Turning to Count II, we recognize that this claim turns on the possibility of collecting damages under the WVCCPA for the Defendants’ conduct.
The Plaintiffs contend that Moses and the other Plaintiffs seek to “redress th[e] wrong” of allegedly unconscionable arbitration provisions under West Virginia law. Br. of Appellants 25. In order to award damages, however, a court would be required to first decide that the arbitration provisions are unconscionable, or that the Defendants engaged in unconscionable conduct. Because we have already concluded that this issue is nonjusticiable, the Plaintiffs lack Article III standing to pursue Count II.
We must now analyze the issues presented with respect to the district court’s dismissal of Count III of the Federal Complaint. As explained below, we also affirm
the Dismissal Opinion with respect to this claim.
We first examine the Plaintiffs’ contention that the district court erroneously dismissed Count III of the Federal Complaint, which alleges that Defendants engaged in unfair and specifically, it asserts that, in failing to disclose their trademark licensing relationships and their physical addresses on credit cards, the Defendants misled the class members with respect to the corporate entities and geographical addresses of their creditors. For such deceptive practices, the Plaintiffs maintain that section 46A-6-106 of the WVCCPA permits them to collect statutory damages of $200 per violation. Because the state court dismissed Count III with respect to the original parties only, we will separately examine the Plaintiffs’ contentions with regard to both the original parties and the added parties.
1.
In 2005, the state court dismissed Count III of the State Complaint under West Virginia Rule 12(b)(6), for failure to state a claim upon which relief can be granted. The Dismissal Opinion dismissed the virtually identical Count III of the Federal Complaint under the law of the case doctrine and 28 U.S.C. § 1450.
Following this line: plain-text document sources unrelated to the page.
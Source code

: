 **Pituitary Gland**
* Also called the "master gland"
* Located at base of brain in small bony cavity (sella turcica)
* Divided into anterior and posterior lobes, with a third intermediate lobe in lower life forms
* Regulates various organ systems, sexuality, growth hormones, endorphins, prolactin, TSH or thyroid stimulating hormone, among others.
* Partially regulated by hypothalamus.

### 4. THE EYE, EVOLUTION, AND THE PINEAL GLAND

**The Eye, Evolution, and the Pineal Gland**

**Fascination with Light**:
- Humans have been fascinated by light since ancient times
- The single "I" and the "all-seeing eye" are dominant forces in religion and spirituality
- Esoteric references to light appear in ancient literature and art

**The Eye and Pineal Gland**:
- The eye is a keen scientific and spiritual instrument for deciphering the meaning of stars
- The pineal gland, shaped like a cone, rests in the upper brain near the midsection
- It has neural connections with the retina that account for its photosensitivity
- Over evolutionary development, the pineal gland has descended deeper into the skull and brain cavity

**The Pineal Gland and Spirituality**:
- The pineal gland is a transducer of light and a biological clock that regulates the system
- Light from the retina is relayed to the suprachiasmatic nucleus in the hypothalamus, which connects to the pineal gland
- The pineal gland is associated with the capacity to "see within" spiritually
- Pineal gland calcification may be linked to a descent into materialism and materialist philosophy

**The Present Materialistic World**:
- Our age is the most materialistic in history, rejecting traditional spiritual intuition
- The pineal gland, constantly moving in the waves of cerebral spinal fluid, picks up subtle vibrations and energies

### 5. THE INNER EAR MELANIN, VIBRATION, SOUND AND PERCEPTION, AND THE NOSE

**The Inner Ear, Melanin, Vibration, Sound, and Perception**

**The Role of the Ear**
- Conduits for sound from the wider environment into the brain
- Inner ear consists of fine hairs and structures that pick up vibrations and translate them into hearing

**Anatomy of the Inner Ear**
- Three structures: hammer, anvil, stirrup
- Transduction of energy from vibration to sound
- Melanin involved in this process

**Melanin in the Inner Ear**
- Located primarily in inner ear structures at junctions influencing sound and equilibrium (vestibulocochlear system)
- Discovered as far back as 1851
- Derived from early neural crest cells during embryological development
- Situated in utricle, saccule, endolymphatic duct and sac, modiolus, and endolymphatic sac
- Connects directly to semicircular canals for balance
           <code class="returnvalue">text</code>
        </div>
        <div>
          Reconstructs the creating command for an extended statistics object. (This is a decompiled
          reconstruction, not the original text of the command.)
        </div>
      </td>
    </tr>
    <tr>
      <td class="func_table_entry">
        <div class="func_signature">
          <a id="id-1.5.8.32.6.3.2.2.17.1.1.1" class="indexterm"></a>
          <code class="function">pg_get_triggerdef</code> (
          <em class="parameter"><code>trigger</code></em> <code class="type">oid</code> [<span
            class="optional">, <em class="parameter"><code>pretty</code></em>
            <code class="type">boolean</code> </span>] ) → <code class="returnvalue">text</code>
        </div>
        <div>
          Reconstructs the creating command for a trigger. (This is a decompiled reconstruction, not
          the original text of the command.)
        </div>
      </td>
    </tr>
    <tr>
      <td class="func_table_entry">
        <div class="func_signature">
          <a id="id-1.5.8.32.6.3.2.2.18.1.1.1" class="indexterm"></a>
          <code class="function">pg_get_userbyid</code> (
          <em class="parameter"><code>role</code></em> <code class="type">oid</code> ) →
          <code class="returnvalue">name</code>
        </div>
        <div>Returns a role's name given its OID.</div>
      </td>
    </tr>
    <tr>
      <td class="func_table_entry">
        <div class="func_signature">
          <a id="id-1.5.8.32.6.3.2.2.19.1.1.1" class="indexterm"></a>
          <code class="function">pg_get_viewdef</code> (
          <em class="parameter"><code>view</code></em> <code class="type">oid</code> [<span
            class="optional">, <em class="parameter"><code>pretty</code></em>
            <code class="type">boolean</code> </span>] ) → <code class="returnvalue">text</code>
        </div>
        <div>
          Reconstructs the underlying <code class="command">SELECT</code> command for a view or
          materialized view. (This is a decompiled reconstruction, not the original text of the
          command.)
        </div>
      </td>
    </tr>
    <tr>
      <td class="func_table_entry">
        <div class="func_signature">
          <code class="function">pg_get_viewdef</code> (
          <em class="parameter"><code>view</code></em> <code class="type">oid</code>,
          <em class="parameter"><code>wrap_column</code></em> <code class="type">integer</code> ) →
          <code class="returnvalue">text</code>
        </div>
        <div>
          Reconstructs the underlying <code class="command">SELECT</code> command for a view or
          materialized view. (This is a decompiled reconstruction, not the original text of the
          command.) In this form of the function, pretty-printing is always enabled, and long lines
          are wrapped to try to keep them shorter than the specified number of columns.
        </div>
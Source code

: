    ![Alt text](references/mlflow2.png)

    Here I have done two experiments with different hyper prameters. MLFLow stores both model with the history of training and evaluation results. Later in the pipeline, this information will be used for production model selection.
Pursuant to the law of the case doctrine, “a court should not reopen issues decided in earlier stages of the same litigation.”
Agostini v. Felton,
521 U.S. 203, 236, 117 S.Ct. 1997, 138 L.Ed.2d 391 (1997). Similarly, under § 1450, “[a]ll injunctions, orders, and other proceedings had in such [state court] action prior to its removal shall remain in full force and effect until dissolved or modified by the district court.”
See also Granny Goose Foods, Inc. v. Bhd. of Teamsters & Auto Truck Drivers Local No. 70,
415 U.S. 423, 436, 94 S.Ct. 1113, 39 L.Ed.2d 435 (1974) (“After removal, the federal court ‘takes the case up where the State court left it off.’ ” (quoting
Duncan v. Gegan,
101 U.S. 810, 812, 25 L.Ed. 875 (1879))). As the Supreme Court explained in
Granny Goose Foods,
in recognizing that the underlying state court rulings are effective in federal court, the interests of judicial economy are promoted and the parties’ rights are protected.
See
415 U.S. at 435-36, 94 S.Ct. 1113.
Although most of the decisions invoking § 1450 relate to state court injunctions and interlocutory rulings in removed federal cases, their reasoning extends to proceedings such as this, where a federal court must address a claim that has been previously dismissed in state court. The utilization of § 1450 in this setting thus advances the principles that it seeks to promote— judicial economy and protection of the par
ties’ rights — and also implicates the law of the case doctrine. In sum, the Plaintiffs have not presented us with any reason for disturbing the state court’s ruling on Count III as to the Original Plaintiffs.
2.
Because Citibank and SHC were first made defendants in the Federal Complaint (the state court found that Citibank was not a defendant in the State Complaint), we must assess Count III with regard to these additional defendants. Similarly, because Moses and the Subclass A plaintiffs were added as plaintiffs in the Federal Complaint, we must analyze Count III as to them. As explained below, the new plaintiffs lack standing to pursue Count III against Citibank and SHC because the Federal Complaint fails to sufficiently allege an injury or threatened injury.
In that respect, the Plaintiffs contend that the Defendants engage in a definite and elaborate scheme and unfair method of doing business so that consumers and credit cardholders may not readily locate either any telephone number or physical mailing address or actual place of business other than post office boxes and other than so-called “Customer Service” 800 numbers.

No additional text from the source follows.